- [Work item]
I need each line of the entries below that includes the string "Portal".

□ □ □

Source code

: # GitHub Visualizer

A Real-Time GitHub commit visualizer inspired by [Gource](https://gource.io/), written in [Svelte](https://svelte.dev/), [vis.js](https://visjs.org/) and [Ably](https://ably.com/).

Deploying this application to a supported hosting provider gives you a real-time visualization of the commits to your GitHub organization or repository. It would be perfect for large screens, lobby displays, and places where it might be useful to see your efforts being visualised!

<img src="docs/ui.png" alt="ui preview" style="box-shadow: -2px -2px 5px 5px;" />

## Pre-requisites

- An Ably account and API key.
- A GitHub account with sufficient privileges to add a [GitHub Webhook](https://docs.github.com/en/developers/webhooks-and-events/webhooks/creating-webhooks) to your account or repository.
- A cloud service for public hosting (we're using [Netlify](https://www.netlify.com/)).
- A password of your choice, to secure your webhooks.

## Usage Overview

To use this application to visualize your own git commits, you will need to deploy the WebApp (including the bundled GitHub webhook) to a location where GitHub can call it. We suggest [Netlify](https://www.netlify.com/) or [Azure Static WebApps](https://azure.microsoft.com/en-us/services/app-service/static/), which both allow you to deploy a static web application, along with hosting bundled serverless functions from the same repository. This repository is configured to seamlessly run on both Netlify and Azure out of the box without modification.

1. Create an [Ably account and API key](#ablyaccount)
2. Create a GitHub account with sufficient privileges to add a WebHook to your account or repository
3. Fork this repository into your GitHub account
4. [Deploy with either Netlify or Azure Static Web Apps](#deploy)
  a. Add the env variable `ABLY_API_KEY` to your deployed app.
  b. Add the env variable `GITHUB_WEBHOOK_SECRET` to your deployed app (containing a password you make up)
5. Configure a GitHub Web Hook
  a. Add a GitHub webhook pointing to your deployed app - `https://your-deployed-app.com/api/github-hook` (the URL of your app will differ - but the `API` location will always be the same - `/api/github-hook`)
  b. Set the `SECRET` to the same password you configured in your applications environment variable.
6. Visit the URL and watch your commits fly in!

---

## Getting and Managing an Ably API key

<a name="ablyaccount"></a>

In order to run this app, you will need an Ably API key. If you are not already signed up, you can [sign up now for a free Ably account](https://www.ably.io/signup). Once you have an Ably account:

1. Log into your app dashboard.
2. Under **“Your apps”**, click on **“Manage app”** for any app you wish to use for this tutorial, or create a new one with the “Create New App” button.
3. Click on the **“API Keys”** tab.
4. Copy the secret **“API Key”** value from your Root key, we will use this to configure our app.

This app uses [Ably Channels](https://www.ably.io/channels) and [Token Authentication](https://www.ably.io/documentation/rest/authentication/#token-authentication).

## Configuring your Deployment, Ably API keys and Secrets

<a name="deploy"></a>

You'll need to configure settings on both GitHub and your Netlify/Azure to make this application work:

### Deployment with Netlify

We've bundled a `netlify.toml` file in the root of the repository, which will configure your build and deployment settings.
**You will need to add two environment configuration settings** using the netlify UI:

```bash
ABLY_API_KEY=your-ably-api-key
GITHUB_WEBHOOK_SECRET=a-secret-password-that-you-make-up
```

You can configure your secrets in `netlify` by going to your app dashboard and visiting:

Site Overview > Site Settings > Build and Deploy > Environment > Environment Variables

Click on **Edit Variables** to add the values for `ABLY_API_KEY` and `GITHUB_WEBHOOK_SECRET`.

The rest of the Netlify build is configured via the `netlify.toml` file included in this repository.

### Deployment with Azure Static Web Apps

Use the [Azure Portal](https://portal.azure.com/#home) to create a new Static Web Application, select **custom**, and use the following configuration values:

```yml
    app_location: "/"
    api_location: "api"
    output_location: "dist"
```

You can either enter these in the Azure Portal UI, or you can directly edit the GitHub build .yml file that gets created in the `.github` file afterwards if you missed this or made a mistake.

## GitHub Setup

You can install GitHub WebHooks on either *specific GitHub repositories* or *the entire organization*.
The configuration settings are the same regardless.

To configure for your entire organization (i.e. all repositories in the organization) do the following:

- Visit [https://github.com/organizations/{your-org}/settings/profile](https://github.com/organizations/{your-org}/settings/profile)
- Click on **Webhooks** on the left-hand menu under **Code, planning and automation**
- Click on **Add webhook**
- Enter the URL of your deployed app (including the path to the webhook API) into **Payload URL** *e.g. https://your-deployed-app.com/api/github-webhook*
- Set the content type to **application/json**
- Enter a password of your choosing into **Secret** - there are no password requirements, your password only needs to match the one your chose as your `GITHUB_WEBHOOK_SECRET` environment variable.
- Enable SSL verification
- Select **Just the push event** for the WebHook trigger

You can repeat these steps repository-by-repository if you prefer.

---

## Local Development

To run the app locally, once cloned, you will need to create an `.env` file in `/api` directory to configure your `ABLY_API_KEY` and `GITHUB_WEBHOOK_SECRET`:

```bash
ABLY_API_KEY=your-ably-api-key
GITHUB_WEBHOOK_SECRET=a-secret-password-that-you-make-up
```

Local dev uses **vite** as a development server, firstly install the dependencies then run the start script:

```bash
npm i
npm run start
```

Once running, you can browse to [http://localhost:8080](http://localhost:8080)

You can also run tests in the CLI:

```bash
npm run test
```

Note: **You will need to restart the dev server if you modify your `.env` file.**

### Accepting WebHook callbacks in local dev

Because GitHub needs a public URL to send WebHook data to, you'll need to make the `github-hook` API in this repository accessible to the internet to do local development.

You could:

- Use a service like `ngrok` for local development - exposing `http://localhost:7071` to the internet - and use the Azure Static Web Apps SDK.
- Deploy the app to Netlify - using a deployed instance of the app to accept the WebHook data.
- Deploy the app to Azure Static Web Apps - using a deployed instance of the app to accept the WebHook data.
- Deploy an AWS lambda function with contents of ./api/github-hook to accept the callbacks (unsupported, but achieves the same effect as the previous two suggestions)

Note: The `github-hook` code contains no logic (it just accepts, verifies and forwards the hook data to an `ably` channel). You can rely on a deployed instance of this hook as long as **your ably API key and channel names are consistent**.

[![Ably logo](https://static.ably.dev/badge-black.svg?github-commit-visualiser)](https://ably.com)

□ □ □

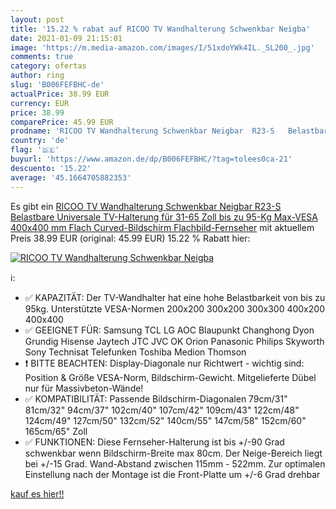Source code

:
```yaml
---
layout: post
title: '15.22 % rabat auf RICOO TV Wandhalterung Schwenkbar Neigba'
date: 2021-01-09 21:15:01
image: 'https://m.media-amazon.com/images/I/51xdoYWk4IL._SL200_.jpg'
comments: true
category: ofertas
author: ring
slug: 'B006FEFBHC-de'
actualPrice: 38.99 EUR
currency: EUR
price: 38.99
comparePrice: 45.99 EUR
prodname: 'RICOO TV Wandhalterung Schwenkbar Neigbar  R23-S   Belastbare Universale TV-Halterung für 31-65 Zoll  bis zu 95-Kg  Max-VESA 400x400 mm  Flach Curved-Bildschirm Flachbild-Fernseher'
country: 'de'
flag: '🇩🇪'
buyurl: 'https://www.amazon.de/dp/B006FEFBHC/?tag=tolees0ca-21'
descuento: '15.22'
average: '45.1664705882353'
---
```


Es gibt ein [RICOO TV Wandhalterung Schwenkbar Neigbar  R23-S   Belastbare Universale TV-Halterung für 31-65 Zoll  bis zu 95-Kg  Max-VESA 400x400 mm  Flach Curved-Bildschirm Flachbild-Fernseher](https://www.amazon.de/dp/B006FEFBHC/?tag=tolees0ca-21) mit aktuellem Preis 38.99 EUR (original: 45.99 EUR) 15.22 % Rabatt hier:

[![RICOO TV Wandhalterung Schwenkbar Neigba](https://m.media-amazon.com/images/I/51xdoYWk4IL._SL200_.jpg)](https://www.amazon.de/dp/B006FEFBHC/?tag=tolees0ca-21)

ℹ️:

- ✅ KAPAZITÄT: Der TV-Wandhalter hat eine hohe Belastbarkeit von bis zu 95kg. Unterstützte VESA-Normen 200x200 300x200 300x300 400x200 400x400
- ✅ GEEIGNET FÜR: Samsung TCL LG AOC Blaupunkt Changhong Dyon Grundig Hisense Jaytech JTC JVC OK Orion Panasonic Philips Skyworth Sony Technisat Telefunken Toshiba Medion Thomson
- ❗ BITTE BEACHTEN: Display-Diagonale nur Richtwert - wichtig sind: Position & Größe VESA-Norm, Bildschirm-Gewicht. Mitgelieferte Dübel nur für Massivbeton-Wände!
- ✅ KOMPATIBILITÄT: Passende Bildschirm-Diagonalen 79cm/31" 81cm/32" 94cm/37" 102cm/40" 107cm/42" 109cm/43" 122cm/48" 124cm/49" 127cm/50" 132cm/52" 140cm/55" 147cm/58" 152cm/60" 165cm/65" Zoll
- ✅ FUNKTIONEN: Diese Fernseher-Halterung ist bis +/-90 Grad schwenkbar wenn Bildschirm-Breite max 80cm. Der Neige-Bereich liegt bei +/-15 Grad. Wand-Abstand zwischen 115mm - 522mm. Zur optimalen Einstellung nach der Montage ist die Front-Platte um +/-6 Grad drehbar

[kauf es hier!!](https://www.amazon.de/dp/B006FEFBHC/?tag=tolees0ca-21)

□ □ □

- [Exercise output]
Use the [Azure Portal](https://portal.azure.com/#home) to create a new Static Web Application, select **custom**, and use the following configuration values:
You can either enter these in the Azure Portal UI, or you can directly edit the GitHub build .yml file that gets created in the `.github` file afterwards if you missed this or made a mistake.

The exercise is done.